One of the key “power skills” Erin highlights is empathy. While the construction industry may not initially seem like a field where the heart is crucial, she argues that it is essential when dealing with clients to understand their needs and deliver the best projects. She noticed a lack of empathy within construction teams, which sparked her mission to create an environment where everyone can thrive.

Erin defines empathy as understanding and accepting other people's perspectives, emotions, feelings, and opinions. She emphasizes that empathy is not about reaching agreement but about demonstrating understanding and acceptance.

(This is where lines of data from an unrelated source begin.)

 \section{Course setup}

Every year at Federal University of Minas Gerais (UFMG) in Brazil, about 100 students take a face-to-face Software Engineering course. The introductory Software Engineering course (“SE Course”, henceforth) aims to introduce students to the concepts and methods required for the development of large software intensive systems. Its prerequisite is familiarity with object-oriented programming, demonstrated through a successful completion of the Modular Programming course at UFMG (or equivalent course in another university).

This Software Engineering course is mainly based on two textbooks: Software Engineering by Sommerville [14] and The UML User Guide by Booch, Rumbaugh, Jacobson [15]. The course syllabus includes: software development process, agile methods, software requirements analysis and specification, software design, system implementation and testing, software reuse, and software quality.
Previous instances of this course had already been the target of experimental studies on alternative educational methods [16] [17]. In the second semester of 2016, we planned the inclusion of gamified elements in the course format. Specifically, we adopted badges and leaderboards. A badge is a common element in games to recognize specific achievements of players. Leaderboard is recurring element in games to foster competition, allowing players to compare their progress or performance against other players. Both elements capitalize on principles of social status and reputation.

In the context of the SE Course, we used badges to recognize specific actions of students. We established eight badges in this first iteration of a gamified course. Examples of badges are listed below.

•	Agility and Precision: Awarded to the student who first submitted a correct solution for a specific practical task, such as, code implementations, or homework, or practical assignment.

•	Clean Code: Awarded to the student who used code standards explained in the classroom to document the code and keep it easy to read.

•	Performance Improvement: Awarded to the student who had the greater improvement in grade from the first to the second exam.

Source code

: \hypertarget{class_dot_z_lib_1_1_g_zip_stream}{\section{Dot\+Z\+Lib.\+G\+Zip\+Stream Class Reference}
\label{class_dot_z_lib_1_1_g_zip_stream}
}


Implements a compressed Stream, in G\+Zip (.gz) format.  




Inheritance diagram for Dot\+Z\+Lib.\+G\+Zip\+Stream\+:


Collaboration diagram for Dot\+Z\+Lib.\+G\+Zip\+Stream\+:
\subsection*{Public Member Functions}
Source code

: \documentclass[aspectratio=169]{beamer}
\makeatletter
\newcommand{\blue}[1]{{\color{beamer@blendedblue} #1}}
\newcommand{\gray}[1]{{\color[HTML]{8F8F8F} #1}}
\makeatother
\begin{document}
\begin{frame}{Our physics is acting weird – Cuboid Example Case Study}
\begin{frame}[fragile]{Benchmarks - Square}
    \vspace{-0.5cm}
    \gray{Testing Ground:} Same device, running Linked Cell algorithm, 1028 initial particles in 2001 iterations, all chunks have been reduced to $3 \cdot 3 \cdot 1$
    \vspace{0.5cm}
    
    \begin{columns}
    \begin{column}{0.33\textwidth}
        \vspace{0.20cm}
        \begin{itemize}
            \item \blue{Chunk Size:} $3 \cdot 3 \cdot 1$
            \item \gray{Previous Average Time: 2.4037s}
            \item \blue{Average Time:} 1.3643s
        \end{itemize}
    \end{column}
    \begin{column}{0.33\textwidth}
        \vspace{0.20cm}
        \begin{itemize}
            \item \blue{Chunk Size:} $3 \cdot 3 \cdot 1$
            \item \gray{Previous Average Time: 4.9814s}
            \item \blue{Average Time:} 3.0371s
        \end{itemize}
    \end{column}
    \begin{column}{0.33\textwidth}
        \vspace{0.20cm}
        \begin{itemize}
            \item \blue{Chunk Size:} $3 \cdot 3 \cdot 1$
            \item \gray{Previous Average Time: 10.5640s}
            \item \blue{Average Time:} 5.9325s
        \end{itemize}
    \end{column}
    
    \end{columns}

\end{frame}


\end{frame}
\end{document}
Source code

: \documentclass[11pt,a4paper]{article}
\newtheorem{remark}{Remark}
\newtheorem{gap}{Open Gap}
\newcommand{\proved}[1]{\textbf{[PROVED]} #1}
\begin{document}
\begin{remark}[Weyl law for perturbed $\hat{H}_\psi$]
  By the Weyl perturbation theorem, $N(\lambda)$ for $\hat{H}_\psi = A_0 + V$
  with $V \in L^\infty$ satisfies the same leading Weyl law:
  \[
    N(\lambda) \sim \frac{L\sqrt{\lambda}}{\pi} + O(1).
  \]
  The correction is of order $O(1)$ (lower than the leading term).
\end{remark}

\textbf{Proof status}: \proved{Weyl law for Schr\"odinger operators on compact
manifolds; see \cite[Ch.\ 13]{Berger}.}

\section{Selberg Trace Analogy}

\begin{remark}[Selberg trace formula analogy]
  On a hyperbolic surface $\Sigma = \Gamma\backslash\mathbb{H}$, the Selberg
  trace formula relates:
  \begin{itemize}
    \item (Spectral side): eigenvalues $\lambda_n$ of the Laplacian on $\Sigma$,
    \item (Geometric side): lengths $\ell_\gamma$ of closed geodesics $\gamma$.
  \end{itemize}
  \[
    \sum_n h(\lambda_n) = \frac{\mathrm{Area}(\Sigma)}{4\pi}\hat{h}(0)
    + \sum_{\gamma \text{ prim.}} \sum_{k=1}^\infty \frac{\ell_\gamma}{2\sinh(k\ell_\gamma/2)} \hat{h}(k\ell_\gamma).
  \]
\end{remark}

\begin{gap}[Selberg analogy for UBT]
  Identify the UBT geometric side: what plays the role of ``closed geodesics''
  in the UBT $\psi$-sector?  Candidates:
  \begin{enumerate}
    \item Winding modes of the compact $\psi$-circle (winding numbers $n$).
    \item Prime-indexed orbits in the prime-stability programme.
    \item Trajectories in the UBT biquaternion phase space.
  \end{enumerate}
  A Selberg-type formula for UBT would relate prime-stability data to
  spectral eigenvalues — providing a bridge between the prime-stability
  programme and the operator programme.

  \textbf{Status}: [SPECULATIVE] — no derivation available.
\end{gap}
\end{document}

Key Points from the Episode:

  • Importance of empathy in leadership
  • Erin's book “Inside Out Empathy”
  • ELF Solutions and its focus on leadership development training, coaching, and facilitation
  • Equipping leaders with “power skills” (soft skills)
  • Lack of empathy within construction teams
  • Definition of empathy as understanding and accepting others' perspectives, emotions, feelings, and opinions
  • Importance of understanding and acknowledging one's own emotions

About Erin Thorp:

Erin Thorp is an empathic keynote speaker, writer, and coach for leaders in high-stress industries. With 20 years of experience in male-dominated engineering and construction, Erin noticed a lack of emotional skills among technical leaders.

This inspired her to focus on supporting leaders in navigating conflicts, communication, and performance during challenging times. She believes “soft” skills like empathy, vulnerability, and connection are essential for impactful leadership.

During the pandemic, Erin observed how leaders treated their employees and decided to address the issue herself. She now runs her leadership business full-time. Erin authored “Inside Out Empathy,” a book that explores using empathy to build effective teams, drawing from her career and experiences as a mother.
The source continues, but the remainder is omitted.